Real Men Make Furniture

In lighter—or perhaps, heavier—moments, Kevan Sledge can break an empty beer bottle over his head, casually smoothing the glass from his pompadour with a thick, callused hand.

Depending on the day, his ride of choice is either a prewar, customized Mercury coupe that looks not unlike a road-going Japanese beetle or a loud, rough-hewn '32 Ford roadster he built himself. (Seven or eight years ago, Sledge drove a smaller, unfinished roadster to the high desert, where he raced it only to have the steering column unmoor from the dashboard and flop around on his lap like a dying trout.)

As a man clearly armed with prodigious amounts of moxie, cajones, chutzpah, spunk and hand tools—to say nothing of a hollow leg—you'd expect Sledge to hold down a job in which he worked tipping the bucket in a steel mill or shooting birds at the airport.

But Sledge has inner depths. The man owns and runs his own furniture factory, Krypton, which is warehoused in Placentia and has a showroom in cyberspace (www.krypton1.com).

Better let him explain.

“I pretty much just picked it up on my own, just being into old music and old cars,” says Sledge, 31, a founding member of Orange County's infamously ill-behaved Shifters car club. “The furniture thing just kind of came out of that.”

During the 1990s—before the Internet made it possible for somebody living on an island in Wisconsin to figure out that Great-Aunt Harriet's '50s bedroom set was worth 10 times what she paid for it—Sledge made a living driving around the country finding furniture to resell. Then eBay ate his future.

“I think eBay changed a lot of that,” Sledge says. “You can't go back there and load up a truck and bring it back here and triple your prices.”

So, right around the time 14-year-old girls were doing tap routines to Brian Setzer's “Cat on a Hot Tin Roof,” Sledge and partner Joe Tatar founded Krypton.

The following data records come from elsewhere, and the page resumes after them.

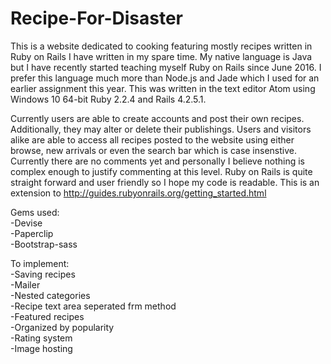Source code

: # Recipe-For-Disaster

This is a website dedicated to cooking featuring mostly recipes written in Ruby on Rails I have written in my spare time. My native language is Java but I have recently started teaching myself Ruby on Rails since June 2016. I prefer this language much more than Node.js and Jade which I used for an earlier assignment this year. This was written in the text editor Atom using Windows 10 64-bit Ruby 2.2.4 and Rails 4.2.5.1.

Currently users are able to create accounts and post their own recipes. Additionally, they may alter or delete their publishings. Users and visitors alike are able to access all recipes posted to the website using either browse, new arrivals or even the search bar which is case insenstive. Currently there are no comments yet and personally I believe nothing is complex enough to justify commenting at this level. Ruby on Rails is quite straight forward and user friendly so I hope my code is readable. This is an extension to http://guides.rubyonrails.org/getting_started.html

Gems used:  
-Devise  
-Paperclip  
-Bootstrap-sass  

To implement:  
-Saving recipes  
-Mailer  
-Nested categories  
-Recipe text area seperated frm method  
-Featured recipes  
-Organized by popularity  
-Rating system  
-Image hosting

The company reproduces such '50s and '60s landmark modern furniture as George Nelson's Marshmallow Sofa, Eero Aarnio's 1966 Ball Chair (at Krypton, it's the Sphere Chair), and the Charles and Ray Eames Eiffel Tower chair base.

Where necessary, designs have been changed enough to duck the copyright police. Not bad for someone who might rather be tearing apart a Cadillac flathead V8 to see what makes it run.

“More and more people are going in that direction, (buying) reproductions,” Sledge says, pointing out that the Eames chair base is out of production here. “I think they're doing them in Europe.”

But who wants to go to Europe when they're phasing out the Concorde? Jump on the Internet, and a world of satellite-shaped chandeliers, bubbly '50s-style sofas in vintage fabric and tiki bars with faces peeking out of them is at your fingertips. Bring your credit card, though; prices are better than the originals, but they're not cheap. The tiki bar is priced at $999—surely making at least one person feel good about himself.

“I dig what I'm doing. It's a lot better in the long run. I guess I can make more money with it,” Sledge says.

Plus, he's got you over a barrel. You! In the Men's Wearhouse suit. Where else are you gonna find a perfect egg chair with fuzzy upholstery or a chandelier with good wiring? Not at the Salvation Army. Those designer pieces are long gone from the thrift stores.

“Yeah, yeah, unless you find something that needs things done,” agrees Sledge, pointing out that restored originals aren't a bargain, either. “If you find something that's original and restored, it's always going to be more money.”

So relax. Have a beer. Give in to Krypton.